US soldier Ethan Melzer, described as 'the enemy within,' sentenced for jihadist plot
Former Army private Ethan Melzer had plotted an attack on fellow soldiers.
Ethan Melzer, the former Army private described as "the enemy within" because he plotted with a Satanic neo-Nazi group known as O9A to kill fellow soldiers, was sentenced Friday to 45 years in prison.
Melzer, 24, pleaded guilty last June to three counts: aiding and abetting the attempt to murder U.S. service members, providing material support and resources to terrorists, and illegally transmitting national defense information.

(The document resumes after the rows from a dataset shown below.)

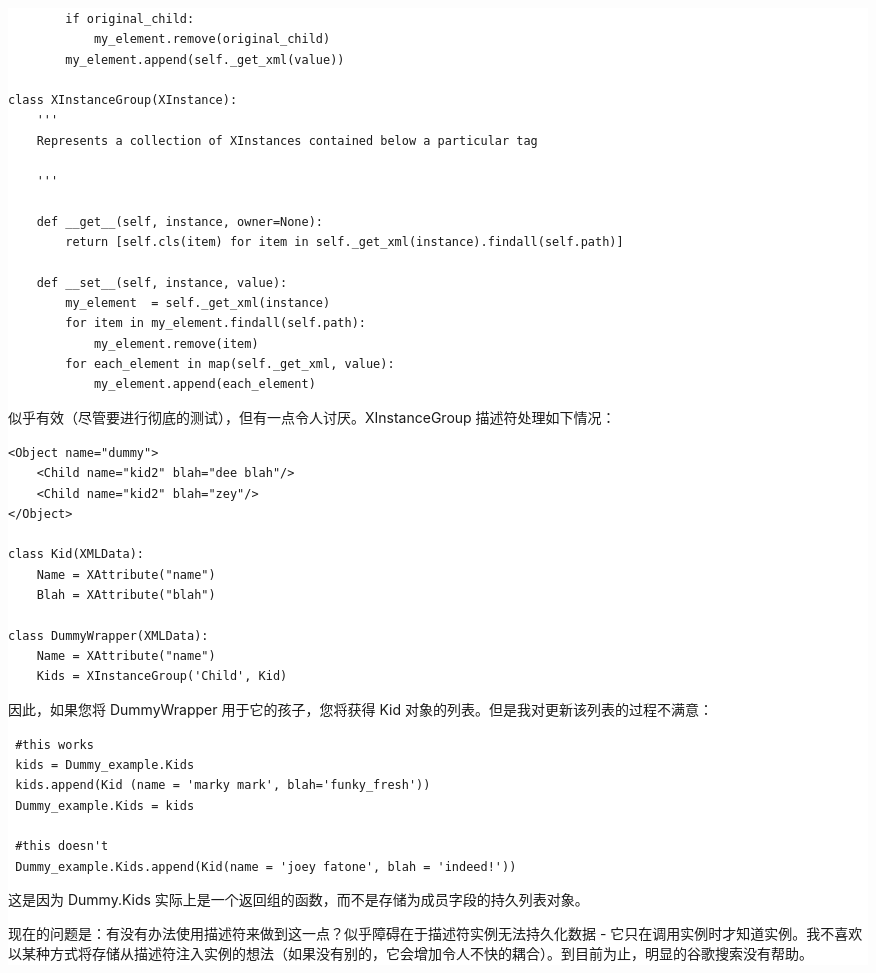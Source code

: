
 ```
        if original_child:
            my_element.remove(original_child)
        my_element.append(self._get_xml(value))

class XInstanceGroup(XInstance):
    '''
    Represents a collection of XInstances contained below a particular tag

    '''

    def __get__(self, instance, owner=None):
        return [self.cls(item) for item in self._get_xml(instance).findall(self.path)]

    def __set__(self, instance, value):
        my_element  = self._get_xml(instance)
        for item in my_element.findall(self.path):
            my_element.remove(item)
        for each_element in map(self._get_xml, value):
            my_element.append(each_element) 
```

似乎有效（尽管要进行彻底的测试），但有一点令人讨厌。XInstanceGroup 描述符处理如下情况：

```
<Object name="dummy">
    <Child name="kid2" blah="dee blah"/>
    <Child name="kid2" blah="zey"/>
</Object>

class Kid(XMLData):
    Name = XAttribute("name")
    Blah = XAttribute("blah")

class DummyWrapper(XMLData):
    Name = XAttribute("name")
    Kids = XInstanceGroup('Child', Kid) 
```

因此，如果您将 DummyWrapper 用于它的孩子，您将获得 Kid 对象的列表。但是我对更新该列表的过程不满意：

```
 #this works
 kids = Dummy_example.Kids
 kids.append(Kid (name = 'marky mark', blah='funky_fresh'))
 Dummy_example.Kids = kids

 #this doesn't
 Dummy_example.Kids.append(Kid(name = 'joey fatone', blah = 'indeed!')) 
```

这是因为 Dummy.Kids 实际上是一个返回组的函数，而不是存储为成员字段的持久列表对象。

现在的问题是：有没有办法使用描述符来做到这一点？似乎障碍在于描述符实例无法持久化数据 - 它只在调用实例时才知道实例。我不喜欢以某种方式将存储从描述符注入实例的想法（如果没有别的，它会增加令人不快的耦合）。到目前为止，明显的谷歌搜索没有帮助。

The charges accused him of attempting to plan a jihadist attack on his Army unit in the days leading up to a deployment to Turkey, by sending sensitive details to other members of the U.K.-based Order of the Nine Angles, known as O9A. The attack never came to fruition.
"At a time in May 2020, with the intent that U.S. service members be killed, I disclosed sensitive information about my Army unit's upcoming deployment to individuals I was communicating with on the online in the messaging app Telegram," Melzer admitted in court. "I'm sorry, and I regret every single thing I did."
At the time of his arrest, prosecutors said Melzer was inspired by "a diabolical cocktail of ideologies laced with hate and violence."
On Friday, uniformed troops filled the courtroom in lower Manhattan for the sentencing hearing to tell the judge of the harm Melzer caused to their deployment.
Melzer joined the Army in 2018 as part of what O9A referred to as an "insight role," and was assigned to the 173rd Airborne Brigade Combat Team.
Assistant United States Attorney Matthew Hellman said Melzer's role was "to infiltrate the armed forces to gain personal training and experience while subverting the goals of the organization; here, the United States military."
"Ethan Melzer, a private in the U.S. Army, was the enemy within," Audrey Strauss, the U.S. Attorney for the Southern District of New York at the time, said when Melzer was charged.
As part of Melzer's plea deal, prosecutors took a life sentence off the table but argued that he deserved 45 years in prison.
"Ethan Melzer infiltrated the U.S. Army in service of a neo-Nazi, jihadist, Satanist group and used his membership in the military to pursue an appalling goal: the brutal murder of his own fellow U.S. service members," assistant United States Attorney Sam Adelsberg said in a sentencing memorandum.
The defense sought 15 years, citing Melzer's remorse and a childhood of "neglect and abuse" by what they said was an alcoholic, mentally ill single mother .
"To be around him now is to know his palpable remorse, his guilt, his shame," defense attorney Jonathan Marvinny, an assistant federal defender, said in a sentencing memorandum. "They are always in the room."
Melzer confessed to his role in plotting the attack, according to court records, and admitted that he intended for the planned attack to result in the deaths of as many of his fellow service members as possible.
"Melzer declared himself to be a traitor against the United States, and described his own conduct as tantamount to treason," then-FBI Assistant Director Bill Sweeney said at the time of Melzer's arrest. "We agree. He turned his back on his county and his unit while aligning himself with members of the neo-Nazi group O9A."